Every record gets copied exactly, and no picture goes with it.

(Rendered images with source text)
==============================

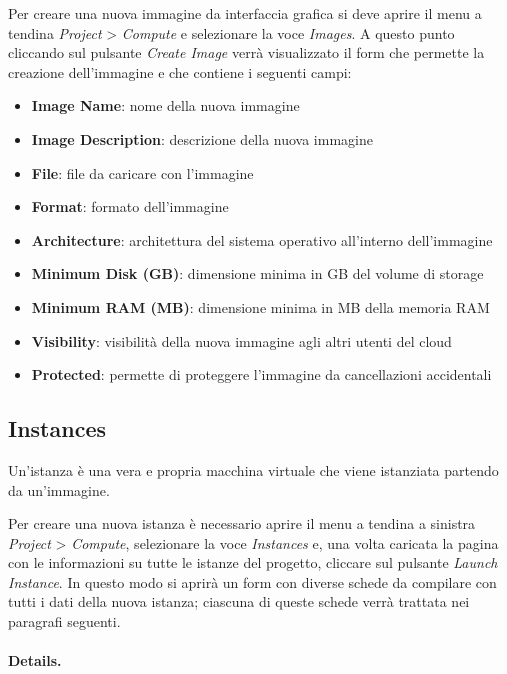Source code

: Per creare una nuova immagine da interfaccia grafica si deve aprire il menu a tendina \textit{Project} > \textit{Compute} e selezionare la voce \textit{Images}. A questo punto cliccando sul pulsante \textit{Create Image} verrà visualizzato il form che permette la creazione dell'immagine e che contiene i seguenti campi:
\begin{itemize}
    \item \textbf{Image Name}: nome della nuova immagine
    \item \textbf{Image Description}: descrizione della nuova immagine
    \item \textbf{File}: file da caricare con l'immagine
    \item \textbf{Format}: formato dell'immagine
    \item \textbf{Architecture}: architettura del sistema operativo all'interno dell'immagine
    \item \textbf{Minimum Disk (GB)}: dimensione minima in GB del volume di storage
    \item \textbf{Minimum RAM (MB)}: dimensione minima in MB della memoria RAM
    \item \textbf{Visibility}: visibilità della nuova immagine agli altri utenti del cloud
    \item \textbf{Protected}: permette di proteggere l'immagine da cancellazioni accidentali
\end{itemize}

\subsection{Instances}\label{sec:openstack_usage_instances}

Un'istanza è una vera e propria macchina virtuale che viene istanziata partendo da un'immagine. 

Per creare una nuova istanza è necessario aprire il menu a tendina a sinistra \textit{Project} > \textit{Compute}, selezionare la voce \textit{Instances} e, una volta caricata la pagina con le informazioni su tutte le istanze del progetto, cliccare sul pulsante \textit{Launch Instance}. In questo modo si aprirà un form con diverse schede da compilare con tutti i dati della nuova istanza; ciascuna di queste schede verrà trattata nei paragrafi seguenti.

\paragraph{Details.}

==============================

**YOUR RESPONSE:**
Source code

: Per creare una nuova immagine da interfaccia grafica si deve aprire il menu a tendina \textit{Project} > \textit{Compute} e selezionare la voce \textit{Images}. A questo punto cliccando sul pulsante \textit{Create Image} verrà visualizzato il form che permette la creazione dell'immagine e che contiene i seguenti campi:
\begin{itemize}
    \item \textbf{Image Name}: nome della nuova immagine
    \item \textbf{Image Description}: descrizione della nuova immagine
    \item \textbf{File}: file da caricare con l'immagine
    \item \textbf{Format}: formato dell'immagine
    \item \textbf{Architecture}: architettura del sistema operativo all'interno dell'immagine
    \item \textbf{Minimum Disk (GB)}: dimensione minima in GB del volume di storage
    \item \textbf{Minimum RAM (MB)}: dimensione minima in MB della memoria RAM
    \item \textbf{Visibility}: visibilità della nuova immagine agli altri utenti del cloud
    \item \textbf{Protected}: permette di proteggere l'immagine da cancellazioni accidentali
\end{itemize}

\subsection{Instances}\label{sec:openstack_usage_instances}

Un'istanza è una vera e propria macchina virtuale che viene istanziata partendo da un'immagine. 

Per creare una nuova istanza è necessario aprire il menu a tendina a sinistra \textit{Project} > \textit{Compute}, selezionare la voce \textit{Instances} e, una volta caricata la pagina con le informazioni su tutte le istanze del progetto, cliccare sul pulsante \textit{Launch Instance}. In questo modo si aprirà un form con diverse schede da compilare con tutti i dati della nuova istanza; ciascuna di queste schede verrà trattata nei paragrafi seguenti.

\paragraph{Details.}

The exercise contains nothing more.